My dad came from a poor urban background and was very aware that his parents kept him on the straight and narrow whilst many of his peers fell by the wayside. (From what others have said I suspect he was quite a naughty teenager.) He volunteered in a soup kitchen till he was about 85. He felt at ease with the elderly homeless and alcoholics. He also volunteered for his old Army Association, sending out wreaths and organising representation at funerals, till a couple of months before he died. And was a competent speaker so gave talks to various local associations about his career. (I suspect to three men and a dog, but he was happy to speak and they were happy to listen - and one invitation begat another.)

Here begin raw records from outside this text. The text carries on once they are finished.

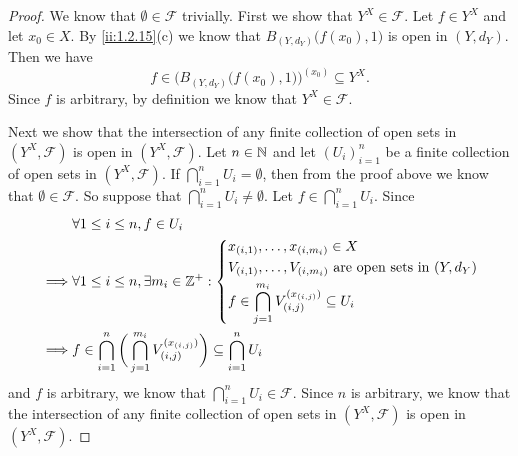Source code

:\begin{proof}
  We know that \(\emptyset \in \mathcal{F}\) trivially.
  First we show that \(Y^X \in \mathcal{F}\).
  Let \(f \in Y^X\) and let \(x_0 \in X\).
  By \cref{ii:1.2.15}(c) we know that \(B_{(Y, d_Y)}\big(f(x_0), 1\big)\) is open in \((Y, d_Y)\).
  Then we have
  \[
    f \in \Big(B_{(Y, d_Y)}\big(f(x_0), 1\big)\Big)^{(x_0)} \subseteq Y^X.
  \]
  Since \(f\) is arbitrary, by definition we know that \(Y^X \in \mathcal{F}\).

  Next we show that the intersection of any finite collection of open sets in \((Y^X, \mathcal{F})\) is open in \((Y^X, \mathcal{F})\).
  Let \(n \in \mathbb{N}\) and let \((U_i)_{i = 1}^n\) be a finite collection of open sets in \((Y^X, \mathcal{F})\).
  If \(\bigcap_{i = 1}^n U_i = \emptyset\), then from the proof above we know that \(\emptyset \in \mathcal{F}\).
  So suppose that \(\bigcap_{i = 1}^n U_i \neq \emptyset\).
  Let \(f \in \bigcap_{i = 1}^n U_i\).
  Since
  \begin{align*}
             & \forall 1 \leq i \leq n, f \in U_i                                                                                  \\
    \implies & \forall 1 \leq i \leq n, \exists m_i \in \mathbb{Z}^+ : \begin{dcases}
                                                                 x_{(i, 1)}, \dots, x_{(i, m_i)} \in X                              \\
                                                                 V_{(i, 1)}, \dots, V_{(i, m_i)} \text{ are open sets in } (Y, d_Y) \\
                                                                 f \in \bigcap_{j = 1}^{m_i} V_{(i, j)}^{(x_{(i, j)})} \subseteq U_i
                                                               \end{dcases}  \\
    \implies & f \in \bigcap_{i = 1}^n \bigg(\bigcap_{j = 1}^{m_i} V_{(i, j)}^{(x_{(i, j)})}\bigg) \subseteq \bigcap_{i = 1}^n U_i
  \end{align*}
  and \(f\) is arbitrary, we know that \(\bigcap_{i = 1}^n U_i \in \mathcal{F}\).
  Since \(n\) is arbitrary, we know that the intersection of any finite collection of open sets in \((Y^X, \mathcal{F})\) is open in \((Y^X, \mathcal{F})\).


\end{proof}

So not really joining something but doing something for others.

Is there any group that your dad feels sympathy towards or interest in. What volunteer roles might they have online or in person.

And if sort of have your answer. In which case I would think about a possible change in setting to sheltered housing of somewhere with a built in community. He might not engage much but at least there are people around.

Caulk Wed 01-Nov-17 08:42:33

How active is he? Dog walking for cinnamon Trust?

WinnerWinnerChickenDinner0 Wed 01-Nov-17 08:54:06

Making and painting model airplanes from those kits?

woollychimp Thu 02-Nov-17 20:10:44

Can he still drive ? Could he be a volunteer driver - taking people to hospital appts etc?